Tuesday, December 31, 2013

Optimizing Report Scripts in ASO Applications

Report script is one of the powerful reporting options in ESSBASE. Report scripts are easy to write and give us flexibility to select the members and format we need.

Performance will always play a key role here. How do we get best performance from a report script? As like many other areas in essbase, it's achievable by tweaking and testing various settings.

Let's see the report script in a different angle, 

Based on my understanding, essbase engine runs a report in two phases. One, fetching the data and preparing the data in the format we need, Two, writing the report to an output file. There are different options to improve both phases.

Let's start from second phase (this is where I get more performance )  ,  where data will be exported to a file.

I will always get dramatic performance improvement when I arrange dimensions in row command in such a way that  the dimension with least number of members that  you are exporting in a report comes left most and dimension with most number of members comes right most ( ascending ). 

**** Here is the confusion part; I said number of members in your report script, not members in your outline. There is difference between two statements.

For example, I have an outline with 5 dimensions ,

Account - with 10000 members
Entity - with 5000 members 
Product - with 500 members
Market - 50 members
Time - with 12 months 

I want to export a report with

100 Accounts
5000 Entities
500 Products 
50 Markets
1 Month

Then, my report looks like,

<ROW( "Time", "Market","Accounts" ,"Products","Entities")

As I said earlier, I arranged my dimensions in ascending order based on number of members in report that I am exporting, not based on number of members in outline. This trick drastically improves second phase of the report i.e writing report to a output file. Some of my reports are improved from 100KB/Sec to 5MB/Sec.

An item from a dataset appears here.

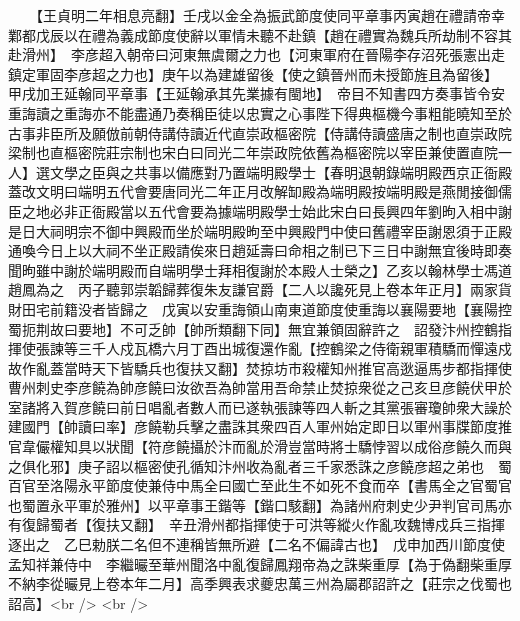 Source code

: 　　【王貞明二年相息亮翻】壬戌以金全為振武節度使同平章事丙寅趙在禮請帝幸鄴都戊辰以在禮為義成節度使辭以軍情未聽不赴鎮【趙在禮實為魏兵所劫制不容其赴滑州】　李彦超入朝帝曰河東無虞爾之力也【河東軍府在晉陽李存沼死張憲出走鎮定軍固李彦超之力也】庚午以為建雄留後【使之鎮晉州而未授節旌且為留後】　甲戌加王延翰同平章事【王延翰承其先業據有閩地】　帝目不知書四方奏事皆令安重誨讀之重誨亦不能盡通乃奏稱臣徒以忠實之心事陛下得典樞機今事粗能曉知至於古事非臣所及願倣前朝侍講侍讀近代直崇政樞密院【侍講侍讀盛唐之制也直崇政院梁制也直樞密院莊宗制也宋白曰同光二年崇政院依舊為樞密院以宰臣兼使置直院一人】選文學之臣與之共事以備應對乃置端明殿學士【春明退朝錄端明殿西京正衙殿蓋改文明曰端明五代會要唐同光二年正月改解缷殿為端明殿按端明殿是燕閒接御儒臣之地必非正衙殿當以五代會要為據端明殿學士始此宋白曰長興四年劉昫入相中謝是日大祠明宗不御中興殿而坐於端明殿昫至中興殿門中使曰舊禮宰臣謝恩須于正殿通喚今日上以大祠不坐正殿請俟來日趙延壽曰命相之制已下三日中謝無宜後時即奏聞昫雖中謝於端明殿而自端明學士拜相復謝於本殿人士榮之】乙亥以翰林學士馮道趙鳳為之　丙子聽郭崇韜歸葬復朱友謙官爵【二人以讒死見上卷本年正月】兩家貨財田宅前籍没者皆歸之　戊寅以安重誨領山南東道節度使重誨以襄陽要地【襄陽控蜀扼荆故曰要地】不可乏帥【帥所類翻下同】無宜兼領固辭許之　詔發汴州控鶴指揮使張諫等三千人戍瓦橋六月丁酉出城復還作亂【控鶴梁之侍衛親軍積驕而憚遠戍故作亂蓋當時天下皆驕兵也復扶又翻】焚掠坊市殺權知州推官高逖逼馬步都指揮使曹州刺史李彦饒為帥彦饒曰汝欲吾為帥當用吾命禁止焚掠衆從之己亥旦彦饒伏甲於室諸將入賀彦饒曰前日唱亂者數人而已遂執張諫等四人斬之其黨張審瓊帥衆大譟於建國門【帥讀曰率】彦饒勒兵擊之盡誅其衆四百人軍州始定即日以軍州事牒節度推官韋儼權知具以狀聞【符彦饒攝於汴而亂於滑豈當時將士驕悖習以成俗彦饒久而與之俱化邪】庚子詔以樞密使孔循知汴州收為亂者三千家悉誅之彦饒彦超之弟也　蜀百官至洛陽永平節度使兼侍中馬全曰國亡至此生不如死不食而卒【書馬全之官蜀官也蜀置永平軍於雅州】以平章事王鍇等【鍇口駭翻】為諸州府刺史少尹判官司馬亦有復歸蜀者【復扶又翻】　辛丑滑州都指揮使于可洪等縱火作亂攻魏博戍兵三指揮逐出之　乙巳勅朕二名但不連稱皆無所避【二名不偏諱古也】　戊申加西川節度使孟知祥兼侍中　李繼曮至華州聞洛中亂復歸鳳翔帝為之誅柴重厚【為于偽翻柴重厚不納李從曮見上卷本年二月】高季興表求夔忠萬三州為屬郡詔許之【莊宗之伐蜀也詔高】<br />
<br />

Coming to the first phase,
Cache settings on application and database plays main role.
"Pending cache setting" on application level confuses me a lot. As per Database Administrator Guide

"If the input-level data size is greater than 2 GB by some factor, the aggregate storage cache can be
increased by the square root of the factor. For example, if the input-level data size is 3 GB
(2 GB * 1.5), multiply the aggregate storage cache size of 32 MB by the square root of 1.5, and
set the aggregate cache size to the result: 39.04 MB."

But, that never worked for me for cube with input-level data more than 5 GB. I got good performance when i set very higher than the recommendation formula. For example, i got optimal performance on reports for an ASO cube if i set pending cache to  512 MB when input-level data is 10 GB and 1024 MB when input-level data is 40 GB. I do not have a specific recommendation for pending cache , but its better to test with various values and find the sweet spot.

"Buffer size" and "Sort buffer size" also helps to speed up the report scripts. Play around with different settings to find out best for you.

Building aggregations on a cube will speed up the report script if you are pulling data on parent level.

You can also try to use <LEAVES instead of <DIMBOTTOM. Try to avoid dynamic members from member selection.